◆ **DATA RECORDS**:
__________

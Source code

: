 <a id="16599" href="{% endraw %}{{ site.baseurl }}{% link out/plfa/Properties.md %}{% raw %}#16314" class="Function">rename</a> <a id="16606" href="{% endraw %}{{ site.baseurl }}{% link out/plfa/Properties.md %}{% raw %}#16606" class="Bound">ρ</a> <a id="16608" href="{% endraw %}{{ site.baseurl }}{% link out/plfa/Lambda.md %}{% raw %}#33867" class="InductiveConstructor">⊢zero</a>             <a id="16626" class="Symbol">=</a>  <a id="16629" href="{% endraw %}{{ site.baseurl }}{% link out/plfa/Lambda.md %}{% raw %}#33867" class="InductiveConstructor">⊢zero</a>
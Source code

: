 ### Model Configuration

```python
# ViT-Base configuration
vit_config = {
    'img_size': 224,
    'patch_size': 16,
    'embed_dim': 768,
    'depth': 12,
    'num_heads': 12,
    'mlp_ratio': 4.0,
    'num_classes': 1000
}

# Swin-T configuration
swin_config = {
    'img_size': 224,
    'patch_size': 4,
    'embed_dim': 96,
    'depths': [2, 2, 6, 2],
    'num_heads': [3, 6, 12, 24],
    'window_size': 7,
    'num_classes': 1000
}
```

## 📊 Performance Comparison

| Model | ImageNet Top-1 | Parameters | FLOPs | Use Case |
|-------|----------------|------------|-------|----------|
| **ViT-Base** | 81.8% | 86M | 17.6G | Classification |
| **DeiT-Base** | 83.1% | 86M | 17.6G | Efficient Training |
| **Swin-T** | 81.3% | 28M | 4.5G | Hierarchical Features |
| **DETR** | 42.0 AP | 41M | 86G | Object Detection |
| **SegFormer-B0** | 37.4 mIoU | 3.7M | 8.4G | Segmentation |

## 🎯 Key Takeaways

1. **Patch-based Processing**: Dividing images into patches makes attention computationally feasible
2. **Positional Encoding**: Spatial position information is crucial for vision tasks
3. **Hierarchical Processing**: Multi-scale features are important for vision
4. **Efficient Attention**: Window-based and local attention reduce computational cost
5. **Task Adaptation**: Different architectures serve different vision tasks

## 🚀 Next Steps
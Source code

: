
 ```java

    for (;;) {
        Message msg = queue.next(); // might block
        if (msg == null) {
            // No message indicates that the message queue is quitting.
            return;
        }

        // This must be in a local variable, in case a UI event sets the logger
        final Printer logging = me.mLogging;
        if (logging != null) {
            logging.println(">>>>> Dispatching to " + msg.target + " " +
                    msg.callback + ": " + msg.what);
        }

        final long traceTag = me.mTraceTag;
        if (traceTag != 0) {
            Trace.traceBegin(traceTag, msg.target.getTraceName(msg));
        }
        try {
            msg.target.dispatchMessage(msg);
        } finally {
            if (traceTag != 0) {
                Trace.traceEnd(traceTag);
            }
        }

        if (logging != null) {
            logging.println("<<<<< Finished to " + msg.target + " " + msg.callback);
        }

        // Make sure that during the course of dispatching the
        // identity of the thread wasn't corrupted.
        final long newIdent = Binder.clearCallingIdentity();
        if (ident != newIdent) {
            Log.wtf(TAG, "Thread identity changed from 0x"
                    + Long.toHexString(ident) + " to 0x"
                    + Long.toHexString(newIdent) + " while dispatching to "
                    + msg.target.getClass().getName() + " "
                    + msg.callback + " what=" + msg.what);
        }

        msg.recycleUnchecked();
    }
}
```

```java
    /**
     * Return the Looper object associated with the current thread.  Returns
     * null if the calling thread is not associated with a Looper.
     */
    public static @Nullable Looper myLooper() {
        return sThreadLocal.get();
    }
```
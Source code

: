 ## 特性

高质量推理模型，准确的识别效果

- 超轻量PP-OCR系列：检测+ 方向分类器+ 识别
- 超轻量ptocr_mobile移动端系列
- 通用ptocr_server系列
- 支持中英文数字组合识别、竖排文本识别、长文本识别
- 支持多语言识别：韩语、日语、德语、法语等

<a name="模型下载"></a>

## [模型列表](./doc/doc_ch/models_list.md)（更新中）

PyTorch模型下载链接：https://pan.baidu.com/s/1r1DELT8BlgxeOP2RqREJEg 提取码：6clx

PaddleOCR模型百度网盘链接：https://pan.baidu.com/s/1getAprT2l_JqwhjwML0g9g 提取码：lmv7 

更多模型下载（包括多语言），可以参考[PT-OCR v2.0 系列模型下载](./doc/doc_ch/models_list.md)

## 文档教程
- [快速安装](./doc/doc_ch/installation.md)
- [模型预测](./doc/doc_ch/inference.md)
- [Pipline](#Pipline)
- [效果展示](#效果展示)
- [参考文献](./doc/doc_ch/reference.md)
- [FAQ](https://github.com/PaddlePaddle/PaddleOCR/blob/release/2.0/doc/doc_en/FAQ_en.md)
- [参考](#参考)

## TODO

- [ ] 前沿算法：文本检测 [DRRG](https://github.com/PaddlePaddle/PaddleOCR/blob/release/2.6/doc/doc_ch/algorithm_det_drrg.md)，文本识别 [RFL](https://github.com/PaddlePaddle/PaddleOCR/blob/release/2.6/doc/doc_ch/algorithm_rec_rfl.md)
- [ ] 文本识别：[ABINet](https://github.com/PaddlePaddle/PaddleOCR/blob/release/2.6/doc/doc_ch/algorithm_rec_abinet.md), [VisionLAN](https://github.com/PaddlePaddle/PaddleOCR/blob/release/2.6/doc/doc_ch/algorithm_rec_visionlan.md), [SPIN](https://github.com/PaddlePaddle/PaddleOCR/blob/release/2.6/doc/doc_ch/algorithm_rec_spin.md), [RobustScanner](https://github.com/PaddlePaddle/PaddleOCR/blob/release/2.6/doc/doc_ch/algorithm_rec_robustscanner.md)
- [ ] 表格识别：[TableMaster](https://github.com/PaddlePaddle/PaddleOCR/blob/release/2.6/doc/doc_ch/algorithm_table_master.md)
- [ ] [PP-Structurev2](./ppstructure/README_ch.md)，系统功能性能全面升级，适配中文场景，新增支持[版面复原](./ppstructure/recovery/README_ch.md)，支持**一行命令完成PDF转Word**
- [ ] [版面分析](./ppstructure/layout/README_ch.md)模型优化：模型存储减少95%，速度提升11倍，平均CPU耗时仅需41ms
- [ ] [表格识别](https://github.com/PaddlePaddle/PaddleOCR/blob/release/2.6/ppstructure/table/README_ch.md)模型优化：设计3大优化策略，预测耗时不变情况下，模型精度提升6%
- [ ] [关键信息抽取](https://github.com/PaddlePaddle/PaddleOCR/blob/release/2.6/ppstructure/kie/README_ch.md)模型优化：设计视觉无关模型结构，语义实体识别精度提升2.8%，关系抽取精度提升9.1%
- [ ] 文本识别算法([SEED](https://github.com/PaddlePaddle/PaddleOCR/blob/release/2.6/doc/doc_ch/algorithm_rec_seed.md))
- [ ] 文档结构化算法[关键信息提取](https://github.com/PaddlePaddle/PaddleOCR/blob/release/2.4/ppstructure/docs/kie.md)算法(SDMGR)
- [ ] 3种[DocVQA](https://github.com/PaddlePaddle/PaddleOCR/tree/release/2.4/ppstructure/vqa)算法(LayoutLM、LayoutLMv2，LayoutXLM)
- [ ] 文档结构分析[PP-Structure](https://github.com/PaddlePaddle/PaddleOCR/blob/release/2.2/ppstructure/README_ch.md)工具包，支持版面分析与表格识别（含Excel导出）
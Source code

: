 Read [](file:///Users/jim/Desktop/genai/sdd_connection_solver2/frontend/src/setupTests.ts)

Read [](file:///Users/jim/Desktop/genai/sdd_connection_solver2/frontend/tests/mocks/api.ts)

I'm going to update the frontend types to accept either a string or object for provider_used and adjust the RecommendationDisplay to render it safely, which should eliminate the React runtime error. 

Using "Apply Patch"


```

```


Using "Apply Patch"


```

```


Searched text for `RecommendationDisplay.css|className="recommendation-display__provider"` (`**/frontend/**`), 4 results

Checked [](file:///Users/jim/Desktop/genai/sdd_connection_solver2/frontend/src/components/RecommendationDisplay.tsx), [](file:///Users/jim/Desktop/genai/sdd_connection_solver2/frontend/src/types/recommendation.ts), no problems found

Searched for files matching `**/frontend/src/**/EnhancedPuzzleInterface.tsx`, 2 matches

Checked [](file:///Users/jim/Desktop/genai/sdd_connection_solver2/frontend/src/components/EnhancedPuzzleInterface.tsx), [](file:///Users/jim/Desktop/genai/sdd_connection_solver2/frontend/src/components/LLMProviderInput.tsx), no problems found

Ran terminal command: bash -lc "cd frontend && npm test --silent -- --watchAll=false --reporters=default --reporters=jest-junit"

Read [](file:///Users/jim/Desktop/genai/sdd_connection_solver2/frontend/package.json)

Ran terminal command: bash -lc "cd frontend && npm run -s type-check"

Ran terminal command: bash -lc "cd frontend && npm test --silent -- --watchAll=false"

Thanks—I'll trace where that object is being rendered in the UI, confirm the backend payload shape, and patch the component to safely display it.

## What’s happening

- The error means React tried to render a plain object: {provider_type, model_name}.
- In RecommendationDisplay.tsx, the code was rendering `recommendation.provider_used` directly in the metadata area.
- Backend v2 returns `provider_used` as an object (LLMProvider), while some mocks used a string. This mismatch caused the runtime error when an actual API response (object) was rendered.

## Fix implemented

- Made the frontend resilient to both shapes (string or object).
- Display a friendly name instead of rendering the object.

__________

◆ **HOW TO COMPLETE THIS TASK**:
Going back over the entries above, copy word for word every line from the one that has "17.6G | Classification |" on through the one that has "Object Detection |".

◆ **COMPLETED TASK**:
| **ViT-Base** | 81.8% | 86M | 17.6G | Classification |
| **DeiT-Base** | 83.1% | 86M | 17.6G | Efficient Training |
| **Swin-T** | 81.3% | 28M | 4.5G | Hierarchical Features |
| **DETR** | 42.0 AP | 41M | 86G | Object Detection |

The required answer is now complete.